In this new guest blogging series “Sound +”, Laura Haapio-Kirk will discuss why sound is important and what it means to different professionals in various “sound-focused” industries. This week, her focus is on “Sound + Social”.
This post takes a look at the social nature of sound – how it connects and communicates. I hope to open up the subject rather than attempt to provide a conclusion, by inviting the opinions of people involved in sound in various ways. First up is the final instalment of the Sound Series videos featuring our lovely sound experts including Moby, Imogen Heap and Tim Exile amongst others. Take a look at the previous videos on the effects of sound and technology.
Have you ever heard a smile?
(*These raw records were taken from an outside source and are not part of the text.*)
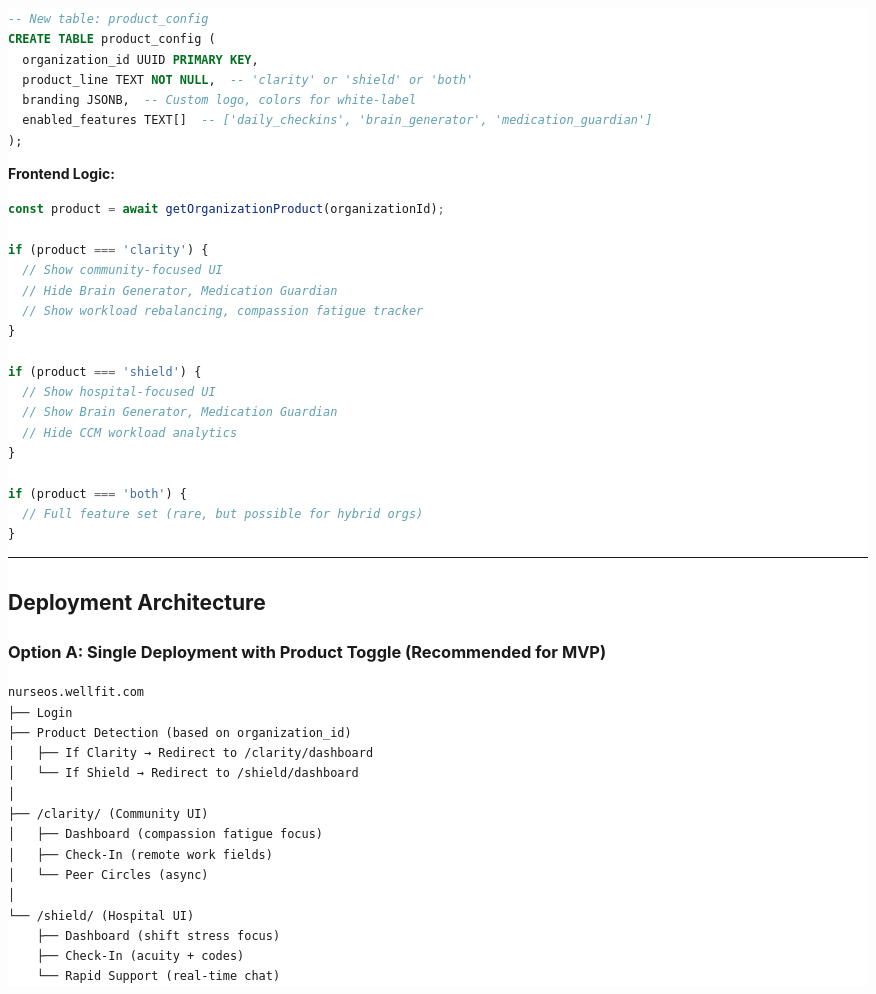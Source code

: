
 ```sql
-- New table: product_config
CREATE TABLE product_config (
  organization_id UUID PRIMARY KEY,
  product_line TEXT NOT NULL,  -- 'clarity' or 'shield' or 'both'
  branding JSONB,  -- Custom logo, colors for white-label
  enabled_features TEXT[]  -- ['daily_checkins', 'brain_generator', 'medication_guardian']
);
```

**Frontend Logic:**
```typescript
const product = await getOrganizationProduct(organizationId);

if (product === 'clarity') {
  // Show community-focused UI
  // Hide Brain Generator, Medication Guardian
  // Show workload rebalancing, compassion fatigue tracker
}

if (product === 'shield') {
  // Show hospital-focused UI
  // Show Brain Generator, Medication Guardian
  // Hide CCM workload analytics
}

if (product === 'both') {
  // Full feature set (rare, but possible for hybrid orgs)
}
```

---

## Deployment Architecture

### Option A: Single Deployment with Product Toggle (Recommended for MVP)

```
nurseos.wellfit.com
├── Login
├── Product Detection (based on organization_id)
│   ├── If Clarity → Redirect to /clarity/dashboard
│   └── If Shield → Redirect to /shield/dashboard
│
├── /clarity/ (Community UI)
│   ├── Dashboard (compassion fatigue focus)
│   ├── Check-In (remote work fields)
│   └── Peer Circles (async)
│
└── /shield/ (Hospital UI)
    ├── Dashboard (shift stress focus)
    ├── Check-In (acuity + codes)
    └── Rapid Support (real-time chat)
```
Our ears are finely tuned to pick up social and emotional cues from others, according to research conducted by Portsmouth University. They found that a significant number of participants were able to identify not only a smile, but the degree of the smile just by hearing someone talk without seeing them. Are emoticons enough to convey such social signals in online text or would the web be more social if we could hear each other better?
Not only do we read social signals in sound, but our social networks can be influenced by preferences for certain types of sound. A shared fondness for Latvian tango can mean instant friendship for some. The networks that revolve around sound, especially amongst musicians, are often close and supportive – demonstrated well by the SoundCloud community. A project that explores these networks is Record and Ride, a five-month cycling tour of Europe tracing connections between artists and making recordings along the way. Niko found time to record an update from a hostel in Croatia, talking us through some of the highlights and his thoughts on social sound. More on the project here and check out some of the wonderful recordings on his profile.
I also caught up with Ariel Elkin from The Music Hackspace, London – a place for artists, innovators, and entrepreneurs passionate about music and technology. Check out some of their sounds here. Their weekly meetups are focused on finding novel ways to work with sound. Is sound inherently social? Drawing on his experiences, Ariel discusses this and more in the following clip.
Comparing the experience of sound with the other senses, it appears that one of sound’s unique properties is how it envelops us in a soundscape that stretches beyond our visual perspective, making us aware of people and things we don’t necessarily see. I can be sitting on a train staring out of the window but be fully aware of the social setting just by listening. However I can also choose to limit social interaction and immerse myself in a personal bubble via my iPod. So it seems that sound is not only key to our sociality, but we use it to actively control and sometimes limit our social world. Sound is intrinsically linked to social life and perhaps as our online interactions become ever more sophisticated, sound will have a bigger part to play.